Amanda Hartin contrôle à distance une chargeuse frontale souterraine à partir d’une salle de contrôle en surface à la mine Northparkes de CMOC. Avec l’aimable autorisation de CMOC-Northparkes

Dans une mine de charbon souterraine, un mineur désactive le système de neutralisation de l’arrêt d’urgence d’un engin minier de manière à ce que l’engin continue de fonctionner lorsqu’il se trouve dans une zone « de fermeture » détectée à proximité. Le mineur meurt écrasé par l’engin.

Un camion de transport autonome prend un virage auquel ne s’attend pas le conducteur du camion-citerne. Le camion de transport ne fait aucune manœuvre d’évitement et les deux véhicules entrent en collision, entraînant des dégâts des deux côtés.

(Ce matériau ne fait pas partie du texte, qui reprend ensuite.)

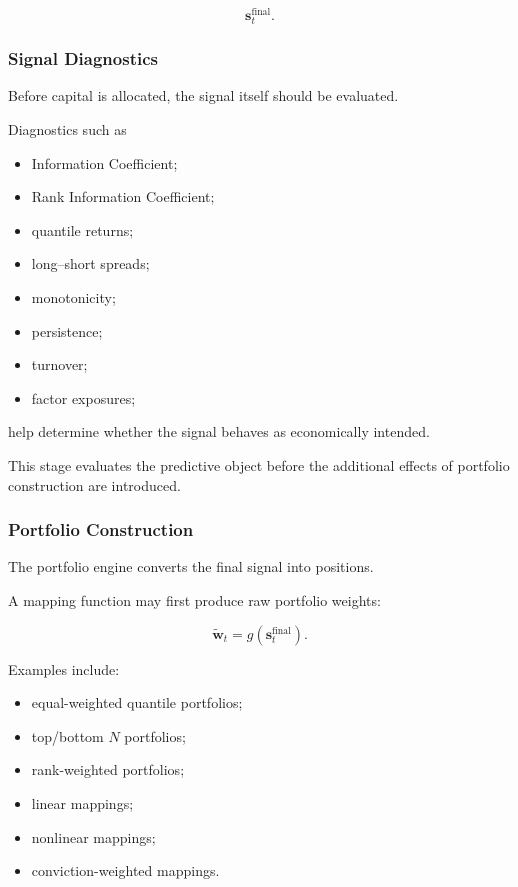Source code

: \documentclass[11pt,a4paper]{article}
\begin{document}
\begin{equation}
\boxed{
\mathbf{s}_t^{\mathrm{final}}.
}
\end{equation}


\subsubsection{Signal Diagnostics}

Before capital is allocated, the signal itself should be evaluated.

Diagnostics such as

\begin{itemize}
    \item Information Coefficient;
    \item Rank Information Coefficient;
    \item quantile returns;
    \item long--short spreads;
    \item monotonicity;
    \item persistence;
    \item turnover;
    \item factor exposures;
\end{itemize}

help determine whether the signal behaves as economically intended.

This stage evaluates the predictive object before the additional effects of
portfolio construction are introduced.


\subsubsection{Portfolio Construction}

The portfolio engine converts the final signal into positions.

A mapping function may first produce raw portfolio weights:

\begin{equation}
\widetilde{\mathbf{w}}_t
=
g
\left(
\mathbf{s}_t^{\mathrm{final}}
\right).
\end{equation}

Examples include:

\begin{itemize}
    \item equal-weighted quantile portfolios;
    \item top/bottom $N$ portfolios;
    \item rank-weighted portfolios;
    \item linear mappings;
    \item nonlinear mappings;
    \item conviction-weighted mappings.
\end{itemize}
\end{document}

Ces deux exemples bien réels mettent en avant les accidents qui peuvent se produire lorsqu’un(e) conducteur(– trice) ne saisit pas totalement, ou ne respecte pas les systèmes automatisés avec lesquels il ou elle interagit chaque jour. Robin Burgess-Limerick, professeur spécialisé dans les facteurs humains au Minerals Industry Safety and Health Centre (le centre dédié à la santé et la sécurité dans l’industrie minière) de l’université du Queensland, en Australie, étudie ces exemples et d’autres afin de comprendre comment les sociétés minières peuvent améliorer la conception de systèmes automatisés qui tiennent compte des possibilités infinies pour leurs employés de travailler avec des machines.

L’intégration des systèmes humains (ISH), expliquait-il, prend en compte les limites et les capacités des humains à concevoir des technologies et des systèmes sûrs. Cette technologie doit constituer la base de l’appréhension par les sociétés minières des systèmes automatisés.

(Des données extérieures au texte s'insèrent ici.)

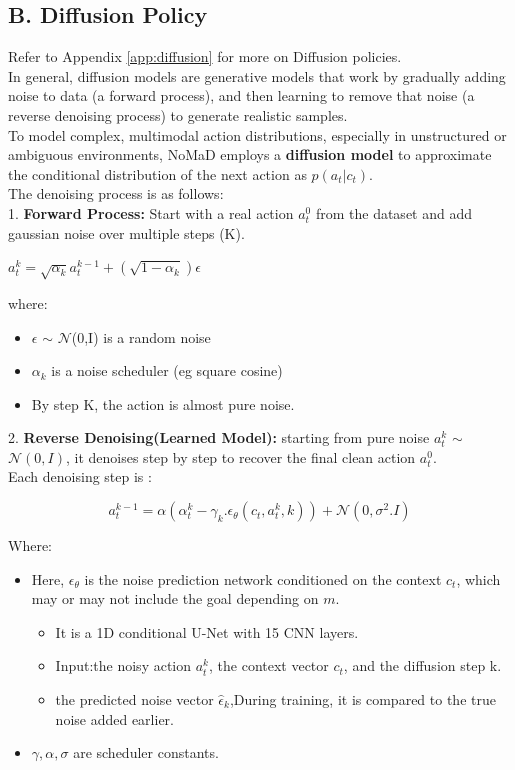 \documentclass[12pt]{article}
\begin{document}
\subsection*{B. Diffusion Policy}
Refer to Appendix \ref{app:diffusion} for more on Diffusion policies.\\
In general, diffusion models are generative models that work by gradually adding noise to data (a forward process), and then learning to remove that noise (a reverse denoising process) to generate realistic samples.\\
To model complex, multimodal action distributions, especially in unstructured or ambiguous environments, NoMaD employs a \textbf{diffusion model} to approximate the conditional distribution of the next action as $p(a_t | c_t)$. \\
The denoising process is as follows:\\
1. \textbf{Forward Process:} Start with a real action $a^{0}_t$ from the dataset and add gaussian noise over multiple steps (K). 
\begin{center}
    $a^{k}_t = \sqrt{\alpha_k} a^{k-1}_t + (\sqrt{1 - \alpha_k}) \epsilon$
\end{center}
where:\\
\begin{itemize}
    \item $\epsilon$ $\sim$ $\mathcal{N}$(0,I) is a random noise
    \item $\alpha_k$ is a noise scheduler (eg square cosine)
    \item By step K, the action is almost pure noise.
\end{itemize}
2. \textbf{Reverse Denoising(Learned Model):} starting from pure noise $a^{k}_t$ $\sim$ $\mathcal{N}(0,I)$, it denoises step by step to recover the final clean action $a^{0}_t$.\\
Each denoising step is :
\begin{center}
    \[a^{k-1}_t = \alpha(\alpha^{k}_t-\gamma_k.\epsilon_{\theta}(c_t, a^{k}_t,k)) + \mathcal{N}(0,\sigma^2.I)\]
\end{center}
Where:
\begin{itemize}
    \item Here, $\epsilon_\theta$ is the noise prediction network conditioned on the context $c_t$, which may or may not include the goal depending on $m$.
    \begin{itemize}
        \item It is a 1D conditional U-Net with 15 CNN layers.
        \item Input:the noisy action $a^{k}_t$, the context vector $c_t$, and the diffusion step k.
        \item the predicted noise vector $\hat{\epsilon}_k$,During training, it is compared to the true noise added earlier.
    \end{itemize}
    \item $\gamma, \alpha ,\sigma$ are scheduler constants.
\end{itemize}
\end{document}
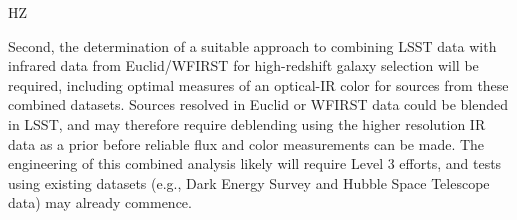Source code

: {\begin{tasklist}{HZ}
\begin{task}
{Second, the determination of a suitable approach to combining LSST data with infrared data from Euclid/WFIRST for high-redshift galaxy selection will be required, including optimal measures of an optical-IR color for sources from these combined datasets. 
Sources resolved in Euclid or WFIRST data could be blended in LSST, and may therefore
require deblending using the higher resolution IR data as a prior before reliable flux and
color measurements can be made. The engineering of this combined analysis likely will require
Level 3 efforts, and tests using existing datasets (e.g., Dark Energy Survey and Hubble
Space Telescope data) may already commence.}
~\\
\end{task}


\end{tasklist}}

L'une des principales raisons invoquées par les sociétés concernant l’intégration de l’automatisation est qu’elles souhaitent éloigner les humains de zones dangereuses ou de tâches subalternes, où l’attention de l’opérateur(– trice) peut diminuer. Les systèmes automatisés introduisent cependant des dangers potentiels. « Les systèmes deviennent suffisamment complexes pour que surviennent des conséquences négatives même en l’absence d’une défaillance quelconque », expliquait M. Burgess-Limerick, en faisant référence à un incident récent où un camion de transport automatisé avait dû être déplacé manuellement. Un opérateur est monté dedans pour démarrer son système informatique ; ce faisant, le camion est devenu détectable par le parc de camions de transport automatisés en service dans le circuit. Malheureusement, l’opérateur est descendu de l’engin avant que l’ordinateur ne soit totalement activé, entraînant une collision avec un véhicule autonome qui n’avait pas détecté la présence de cet autre engin. « Dans cette situation, aucune défaillance n’est intervenue. Tout fonctionnait comme prévu ; simplement, personne n’avait envisagé cette situation. Rien ni personne n’a informé le conducteur qui a pris la main sur le camion automatisé que l’engin n’était pas détecté par le système automatisé », indiquait-il. « Ceci montre bien que les moyens traditionnels permettant d’évaluer ce qui pourrait mal tourner ne sont pas nécessairement adaptés lorsqu’on a affaire à des systèmes complexes comme ceux-ci. »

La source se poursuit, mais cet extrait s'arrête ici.